--- START ---

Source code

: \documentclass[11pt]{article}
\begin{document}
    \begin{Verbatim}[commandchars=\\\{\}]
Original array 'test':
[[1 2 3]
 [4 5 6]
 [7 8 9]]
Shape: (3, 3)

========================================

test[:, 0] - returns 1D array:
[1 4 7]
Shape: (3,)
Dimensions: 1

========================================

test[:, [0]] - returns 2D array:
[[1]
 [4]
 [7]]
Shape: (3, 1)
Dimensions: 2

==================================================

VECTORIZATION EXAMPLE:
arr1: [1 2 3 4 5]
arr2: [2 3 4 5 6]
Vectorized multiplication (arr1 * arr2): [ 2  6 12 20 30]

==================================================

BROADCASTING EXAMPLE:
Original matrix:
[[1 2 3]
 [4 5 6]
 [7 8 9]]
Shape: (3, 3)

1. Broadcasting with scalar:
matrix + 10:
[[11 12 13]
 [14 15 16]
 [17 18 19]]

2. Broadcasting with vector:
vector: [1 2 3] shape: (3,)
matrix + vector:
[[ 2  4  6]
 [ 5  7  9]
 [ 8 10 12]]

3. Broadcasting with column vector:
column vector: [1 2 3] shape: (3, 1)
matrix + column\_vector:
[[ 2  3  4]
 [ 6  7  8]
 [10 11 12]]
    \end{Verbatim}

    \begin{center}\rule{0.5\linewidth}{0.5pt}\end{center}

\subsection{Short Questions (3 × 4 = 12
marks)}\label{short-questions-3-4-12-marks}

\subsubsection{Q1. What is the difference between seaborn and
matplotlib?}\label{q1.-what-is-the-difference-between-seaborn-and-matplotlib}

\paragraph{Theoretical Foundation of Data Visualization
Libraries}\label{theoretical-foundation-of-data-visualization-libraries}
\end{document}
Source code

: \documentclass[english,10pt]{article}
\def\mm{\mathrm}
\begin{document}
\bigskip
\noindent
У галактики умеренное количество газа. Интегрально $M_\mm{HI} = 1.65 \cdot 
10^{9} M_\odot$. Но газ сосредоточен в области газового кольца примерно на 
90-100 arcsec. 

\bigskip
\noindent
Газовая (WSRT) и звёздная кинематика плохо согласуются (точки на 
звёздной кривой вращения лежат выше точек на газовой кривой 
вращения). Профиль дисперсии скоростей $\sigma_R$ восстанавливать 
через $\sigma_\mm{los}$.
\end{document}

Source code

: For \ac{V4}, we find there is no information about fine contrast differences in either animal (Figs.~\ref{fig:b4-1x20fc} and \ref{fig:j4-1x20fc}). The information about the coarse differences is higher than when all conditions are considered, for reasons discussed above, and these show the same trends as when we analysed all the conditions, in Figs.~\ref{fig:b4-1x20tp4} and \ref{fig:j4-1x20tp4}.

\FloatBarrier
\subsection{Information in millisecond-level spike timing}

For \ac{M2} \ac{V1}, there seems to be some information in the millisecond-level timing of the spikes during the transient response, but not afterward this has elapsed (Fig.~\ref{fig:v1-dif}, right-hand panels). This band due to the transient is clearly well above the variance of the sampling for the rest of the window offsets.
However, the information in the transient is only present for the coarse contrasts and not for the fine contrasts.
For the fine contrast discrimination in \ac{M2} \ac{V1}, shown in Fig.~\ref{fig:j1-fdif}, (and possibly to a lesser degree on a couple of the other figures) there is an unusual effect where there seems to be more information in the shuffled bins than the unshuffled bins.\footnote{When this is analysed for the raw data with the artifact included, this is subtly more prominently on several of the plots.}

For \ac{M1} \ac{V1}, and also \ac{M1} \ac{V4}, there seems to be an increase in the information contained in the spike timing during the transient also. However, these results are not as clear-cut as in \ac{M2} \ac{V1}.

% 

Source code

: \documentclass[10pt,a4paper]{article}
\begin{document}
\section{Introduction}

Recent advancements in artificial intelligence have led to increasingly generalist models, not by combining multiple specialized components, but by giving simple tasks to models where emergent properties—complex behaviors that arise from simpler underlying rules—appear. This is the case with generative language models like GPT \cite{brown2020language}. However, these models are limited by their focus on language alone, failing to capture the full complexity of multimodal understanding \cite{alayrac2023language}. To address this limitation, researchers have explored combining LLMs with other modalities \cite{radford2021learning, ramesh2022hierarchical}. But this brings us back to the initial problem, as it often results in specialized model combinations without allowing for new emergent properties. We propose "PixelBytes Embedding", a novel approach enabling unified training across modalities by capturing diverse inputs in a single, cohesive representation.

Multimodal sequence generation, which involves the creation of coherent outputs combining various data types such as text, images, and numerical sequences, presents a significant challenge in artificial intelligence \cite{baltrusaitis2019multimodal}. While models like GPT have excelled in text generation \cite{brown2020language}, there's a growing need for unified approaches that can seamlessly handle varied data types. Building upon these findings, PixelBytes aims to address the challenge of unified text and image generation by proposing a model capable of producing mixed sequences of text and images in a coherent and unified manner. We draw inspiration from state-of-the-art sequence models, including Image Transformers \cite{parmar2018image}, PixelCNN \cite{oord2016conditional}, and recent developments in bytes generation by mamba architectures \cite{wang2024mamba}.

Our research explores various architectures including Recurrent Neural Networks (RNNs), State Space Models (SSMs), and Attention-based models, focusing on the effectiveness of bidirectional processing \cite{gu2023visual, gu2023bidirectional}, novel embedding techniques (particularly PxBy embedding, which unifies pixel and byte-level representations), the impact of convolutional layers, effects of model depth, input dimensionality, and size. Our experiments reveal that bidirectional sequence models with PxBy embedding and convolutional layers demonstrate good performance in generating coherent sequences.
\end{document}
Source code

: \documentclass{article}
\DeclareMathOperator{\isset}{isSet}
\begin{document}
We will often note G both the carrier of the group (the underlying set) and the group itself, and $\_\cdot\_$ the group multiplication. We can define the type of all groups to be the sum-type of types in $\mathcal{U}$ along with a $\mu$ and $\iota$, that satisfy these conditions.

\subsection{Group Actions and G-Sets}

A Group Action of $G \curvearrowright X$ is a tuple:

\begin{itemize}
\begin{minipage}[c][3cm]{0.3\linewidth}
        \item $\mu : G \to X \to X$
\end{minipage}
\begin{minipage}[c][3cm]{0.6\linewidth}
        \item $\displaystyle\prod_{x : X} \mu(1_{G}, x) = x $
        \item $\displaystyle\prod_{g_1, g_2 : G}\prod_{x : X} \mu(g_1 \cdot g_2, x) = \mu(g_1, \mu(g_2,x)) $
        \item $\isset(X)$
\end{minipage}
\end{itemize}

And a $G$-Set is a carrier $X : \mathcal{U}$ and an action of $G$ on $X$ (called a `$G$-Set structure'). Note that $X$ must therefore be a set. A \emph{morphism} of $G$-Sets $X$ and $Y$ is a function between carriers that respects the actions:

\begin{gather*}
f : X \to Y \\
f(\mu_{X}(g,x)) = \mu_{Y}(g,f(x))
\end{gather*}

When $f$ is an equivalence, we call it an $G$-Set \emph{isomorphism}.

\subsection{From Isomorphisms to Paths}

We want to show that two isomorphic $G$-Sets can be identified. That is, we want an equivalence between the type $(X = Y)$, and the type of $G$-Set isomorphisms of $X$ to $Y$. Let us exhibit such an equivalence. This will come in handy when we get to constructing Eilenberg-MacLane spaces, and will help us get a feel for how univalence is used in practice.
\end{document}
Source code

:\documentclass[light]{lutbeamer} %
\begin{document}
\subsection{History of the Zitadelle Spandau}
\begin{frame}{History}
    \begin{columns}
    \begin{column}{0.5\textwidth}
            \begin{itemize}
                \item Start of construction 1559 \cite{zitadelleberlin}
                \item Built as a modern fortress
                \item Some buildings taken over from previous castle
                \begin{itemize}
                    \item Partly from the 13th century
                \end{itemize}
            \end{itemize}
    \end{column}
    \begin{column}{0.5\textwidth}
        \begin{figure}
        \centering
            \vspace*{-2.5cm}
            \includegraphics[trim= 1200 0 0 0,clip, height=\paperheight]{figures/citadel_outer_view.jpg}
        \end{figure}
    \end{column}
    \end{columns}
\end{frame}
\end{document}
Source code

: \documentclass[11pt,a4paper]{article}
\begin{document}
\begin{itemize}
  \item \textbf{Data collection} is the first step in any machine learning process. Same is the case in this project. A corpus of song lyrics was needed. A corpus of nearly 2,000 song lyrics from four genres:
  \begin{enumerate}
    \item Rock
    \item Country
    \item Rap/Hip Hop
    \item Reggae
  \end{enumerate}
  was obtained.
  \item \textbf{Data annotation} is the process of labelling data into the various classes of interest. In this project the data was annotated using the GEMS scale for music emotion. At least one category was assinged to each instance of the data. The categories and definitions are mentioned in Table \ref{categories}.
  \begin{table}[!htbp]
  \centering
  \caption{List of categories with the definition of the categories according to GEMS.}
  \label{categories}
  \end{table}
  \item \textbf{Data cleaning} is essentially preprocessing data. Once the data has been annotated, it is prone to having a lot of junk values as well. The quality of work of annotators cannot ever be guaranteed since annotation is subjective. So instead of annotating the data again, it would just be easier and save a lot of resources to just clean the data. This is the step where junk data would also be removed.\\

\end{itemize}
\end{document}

--- END ---

» **Task details**:
Scan the entries above and show each line that contains the word "History".

» **Written reply**:
\subsection{History of the Zitadelle Spandau}
\begin{frame}{History}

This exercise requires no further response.